310. It is not about the letter of the law. In interpreting the Constitution, we must capture the aspirations of the Kenyan people in realization of their rights as encapsulated in the Bill of Rights.

311. We find emphasis of this position in Nairobi High Court Constitutional Petitions No 33 and 42 of 2018 (Consolidated) Okiya Omtatah Okoiti -vs- Public Service Commission & 73 Others [2021] eKLR where the Court observed as follows;“As regards the interpretation of the Constitution, suffice to say that the Constitution itself gives guidelines on how it ought to be interpreted. That is in articles 20(4) and 259(1).Article 20(4) requires Courts while interpreting the Bill of Rights to promote the values that underlie an open and democratic society based on human dignity, equality, equity and freedom and the spirit, purport and the objects of the Bill of Rights. Article 259(1) command Courts to interpret the Constitution in a manner that promotes its purposes, values and principles, advances the rule of law, human rights and fundamental freedoms in the Bill of Rights, permits the development of the law and contributes to good governance.”

312. Further guidance in capturing the aspirations of the people of Kenya is provided under Article 10 as read with Article 19 of the said Constitution which provides that the Bill of Rights is an integral part of Kenya’s democratic state and is the framework for social, economic, and cultural policies. The rights enshrined in the Constitution must therefore be observed to uphold the dignity of individuals, communities and also to promote social justice, inclusiveness, equality, non-discrimination, good governance accountability, and sustainable development. See Communications Commission of Kenya & 5 others –vs- Royal Media services limited & 5 others (2015) eKLR.

313. The Constitution establishes two distinct levels of Government, the National Government and 47 devolved units, each with its mandate to manage its affairs and resources.

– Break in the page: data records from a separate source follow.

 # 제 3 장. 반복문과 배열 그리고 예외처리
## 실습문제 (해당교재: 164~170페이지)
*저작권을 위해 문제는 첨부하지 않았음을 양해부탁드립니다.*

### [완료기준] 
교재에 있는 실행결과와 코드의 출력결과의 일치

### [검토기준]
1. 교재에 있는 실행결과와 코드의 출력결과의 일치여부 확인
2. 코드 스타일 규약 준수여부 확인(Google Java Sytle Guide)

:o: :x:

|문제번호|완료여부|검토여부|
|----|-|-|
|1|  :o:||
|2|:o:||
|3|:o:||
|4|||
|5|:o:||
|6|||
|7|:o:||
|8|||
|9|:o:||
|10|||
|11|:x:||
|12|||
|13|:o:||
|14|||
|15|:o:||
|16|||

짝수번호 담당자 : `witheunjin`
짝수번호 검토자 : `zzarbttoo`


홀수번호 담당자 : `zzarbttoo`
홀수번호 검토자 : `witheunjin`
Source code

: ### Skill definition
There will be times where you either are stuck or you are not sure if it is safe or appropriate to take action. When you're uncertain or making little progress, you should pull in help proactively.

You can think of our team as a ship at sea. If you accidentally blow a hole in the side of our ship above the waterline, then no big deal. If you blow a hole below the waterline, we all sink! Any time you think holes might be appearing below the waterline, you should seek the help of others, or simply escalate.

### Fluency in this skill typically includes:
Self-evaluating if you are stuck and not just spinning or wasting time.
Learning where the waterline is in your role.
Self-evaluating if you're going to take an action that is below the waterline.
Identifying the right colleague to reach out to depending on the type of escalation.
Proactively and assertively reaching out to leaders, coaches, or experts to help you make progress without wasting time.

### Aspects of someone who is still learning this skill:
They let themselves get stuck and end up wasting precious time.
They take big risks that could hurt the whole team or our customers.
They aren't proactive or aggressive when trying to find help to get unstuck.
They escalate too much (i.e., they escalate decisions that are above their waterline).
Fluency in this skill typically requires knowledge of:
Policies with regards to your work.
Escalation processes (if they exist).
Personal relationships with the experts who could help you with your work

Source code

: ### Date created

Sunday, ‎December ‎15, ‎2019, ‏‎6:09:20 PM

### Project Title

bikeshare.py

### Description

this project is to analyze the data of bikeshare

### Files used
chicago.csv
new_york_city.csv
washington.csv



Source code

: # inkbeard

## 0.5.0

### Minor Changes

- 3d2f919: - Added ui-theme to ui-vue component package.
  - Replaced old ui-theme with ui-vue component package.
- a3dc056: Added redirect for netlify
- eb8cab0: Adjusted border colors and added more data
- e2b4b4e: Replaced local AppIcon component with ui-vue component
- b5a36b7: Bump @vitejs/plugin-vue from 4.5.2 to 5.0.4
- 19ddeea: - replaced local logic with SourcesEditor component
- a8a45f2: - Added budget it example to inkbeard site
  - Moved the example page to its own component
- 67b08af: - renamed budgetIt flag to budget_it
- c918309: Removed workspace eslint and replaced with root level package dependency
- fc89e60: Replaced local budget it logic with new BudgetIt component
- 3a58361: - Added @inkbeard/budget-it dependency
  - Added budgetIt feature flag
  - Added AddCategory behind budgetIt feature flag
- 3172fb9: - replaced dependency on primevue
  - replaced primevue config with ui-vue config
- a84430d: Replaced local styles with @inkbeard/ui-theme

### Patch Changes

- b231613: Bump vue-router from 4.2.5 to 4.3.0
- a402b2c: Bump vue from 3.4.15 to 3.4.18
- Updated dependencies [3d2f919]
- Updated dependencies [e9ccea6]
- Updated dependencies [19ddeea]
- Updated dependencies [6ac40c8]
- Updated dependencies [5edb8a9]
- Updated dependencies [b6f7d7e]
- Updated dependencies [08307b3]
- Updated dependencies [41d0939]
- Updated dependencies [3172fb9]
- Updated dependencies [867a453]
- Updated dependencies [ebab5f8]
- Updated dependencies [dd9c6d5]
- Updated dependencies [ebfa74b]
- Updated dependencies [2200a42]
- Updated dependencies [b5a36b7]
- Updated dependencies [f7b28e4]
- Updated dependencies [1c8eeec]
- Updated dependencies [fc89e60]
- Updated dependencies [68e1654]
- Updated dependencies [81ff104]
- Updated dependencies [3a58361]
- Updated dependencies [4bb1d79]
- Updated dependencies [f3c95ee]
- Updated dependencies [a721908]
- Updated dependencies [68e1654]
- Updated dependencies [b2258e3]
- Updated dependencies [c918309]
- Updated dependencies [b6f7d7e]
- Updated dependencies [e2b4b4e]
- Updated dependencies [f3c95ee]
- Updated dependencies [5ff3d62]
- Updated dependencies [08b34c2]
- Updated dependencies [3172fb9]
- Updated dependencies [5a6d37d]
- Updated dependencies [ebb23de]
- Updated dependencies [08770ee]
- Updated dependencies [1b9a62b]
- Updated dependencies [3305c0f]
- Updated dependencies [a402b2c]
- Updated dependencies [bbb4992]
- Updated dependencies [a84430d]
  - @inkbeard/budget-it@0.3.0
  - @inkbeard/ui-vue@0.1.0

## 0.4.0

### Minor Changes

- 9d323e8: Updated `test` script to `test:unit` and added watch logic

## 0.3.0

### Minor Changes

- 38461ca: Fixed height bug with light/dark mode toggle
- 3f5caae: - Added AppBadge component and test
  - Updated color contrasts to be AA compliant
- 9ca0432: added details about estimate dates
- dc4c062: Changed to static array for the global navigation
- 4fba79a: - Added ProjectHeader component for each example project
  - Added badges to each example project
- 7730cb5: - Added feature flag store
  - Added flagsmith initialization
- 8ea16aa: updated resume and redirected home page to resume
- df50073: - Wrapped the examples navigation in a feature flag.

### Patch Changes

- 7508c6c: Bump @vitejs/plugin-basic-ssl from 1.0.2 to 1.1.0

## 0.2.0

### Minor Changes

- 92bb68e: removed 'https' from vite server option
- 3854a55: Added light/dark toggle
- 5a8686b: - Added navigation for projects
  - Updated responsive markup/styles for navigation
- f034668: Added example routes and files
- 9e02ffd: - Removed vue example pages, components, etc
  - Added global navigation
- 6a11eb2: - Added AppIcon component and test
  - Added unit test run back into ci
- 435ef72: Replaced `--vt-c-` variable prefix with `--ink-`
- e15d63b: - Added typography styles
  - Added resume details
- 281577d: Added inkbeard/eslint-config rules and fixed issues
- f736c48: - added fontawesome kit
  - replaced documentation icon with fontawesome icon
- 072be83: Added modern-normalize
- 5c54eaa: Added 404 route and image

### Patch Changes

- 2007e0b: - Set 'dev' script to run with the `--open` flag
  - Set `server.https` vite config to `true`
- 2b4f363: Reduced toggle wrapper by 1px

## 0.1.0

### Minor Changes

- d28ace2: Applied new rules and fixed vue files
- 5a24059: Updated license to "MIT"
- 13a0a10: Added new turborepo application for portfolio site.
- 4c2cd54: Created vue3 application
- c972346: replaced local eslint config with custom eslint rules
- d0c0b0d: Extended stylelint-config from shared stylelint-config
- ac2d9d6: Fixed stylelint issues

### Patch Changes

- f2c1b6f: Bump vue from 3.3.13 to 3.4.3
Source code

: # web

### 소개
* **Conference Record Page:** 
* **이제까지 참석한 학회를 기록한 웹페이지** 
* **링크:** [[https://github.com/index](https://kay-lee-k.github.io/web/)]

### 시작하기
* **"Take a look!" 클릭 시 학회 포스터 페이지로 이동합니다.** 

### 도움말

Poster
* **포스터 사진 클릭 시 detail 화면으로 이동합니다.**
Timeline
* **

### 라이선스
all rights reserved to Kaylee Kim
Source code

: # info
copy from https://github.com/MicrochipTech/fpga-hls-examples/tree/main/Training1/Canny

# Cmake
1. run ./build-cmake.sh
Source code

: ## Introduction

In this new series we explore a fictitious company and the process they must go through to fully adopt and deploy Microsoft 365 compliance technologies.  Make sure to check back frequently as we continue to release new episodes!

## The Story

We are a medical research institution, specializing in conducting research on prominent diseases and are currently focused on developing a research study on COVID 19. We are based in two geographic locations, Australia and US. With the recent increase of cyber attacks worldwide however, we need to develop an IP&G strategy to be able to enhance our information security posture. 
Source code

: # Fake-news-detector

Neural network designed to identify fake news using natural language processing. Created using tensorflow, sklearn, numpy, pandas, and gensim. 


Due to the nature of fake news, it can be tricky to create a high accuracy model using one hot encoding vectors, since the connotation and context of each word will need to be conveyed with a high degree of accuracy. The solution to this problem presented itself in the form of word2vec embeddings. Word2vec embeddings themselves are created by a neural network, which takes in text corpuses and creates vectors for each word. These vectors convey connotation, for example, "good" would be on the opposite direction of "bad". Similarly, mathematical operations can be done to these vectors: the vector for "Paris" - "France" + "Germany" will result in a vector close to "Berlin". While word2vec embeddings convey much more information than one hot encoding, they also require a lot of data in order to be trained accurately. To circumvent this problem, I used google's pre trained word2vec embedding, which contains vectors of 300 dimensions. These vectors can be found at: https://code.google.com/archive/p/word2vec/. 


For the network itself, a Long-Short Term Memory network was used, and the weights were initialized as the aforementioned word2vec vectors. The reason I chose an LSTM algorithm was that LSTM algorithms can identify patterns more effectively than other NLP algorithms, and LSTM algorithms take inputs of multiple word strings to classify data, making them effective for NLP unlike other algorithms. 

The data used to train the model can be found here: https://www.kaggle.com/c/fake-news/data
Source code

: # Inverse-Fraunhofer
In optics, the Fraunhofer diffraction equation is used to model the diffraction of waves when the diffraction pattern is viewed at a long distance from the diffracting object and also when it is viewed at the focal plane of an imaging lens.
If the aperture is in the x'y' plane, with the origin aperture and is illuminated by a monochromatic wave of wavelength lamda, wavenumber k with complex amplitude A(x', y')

The primary objective of devolution was to bring service delivery closer to the people and to promote equitable allocation and efficient unitization of National revenue for public service, thereby enhancing local, social, and economic development.

314. The right to development is not expressly stated per se in the Bill of Rights but Article 19(1) of the Constitution provides that the Bill of Rights is central to Kenya’s democratic state and shall form the framework for social, economic and cultural policies. Further the Constitution, under Article 19(3) (b) mandates the Court to recognize and promote other rights and fundamental freedoms conferred by law except to the extent that the law is inconsistent with the Constitution.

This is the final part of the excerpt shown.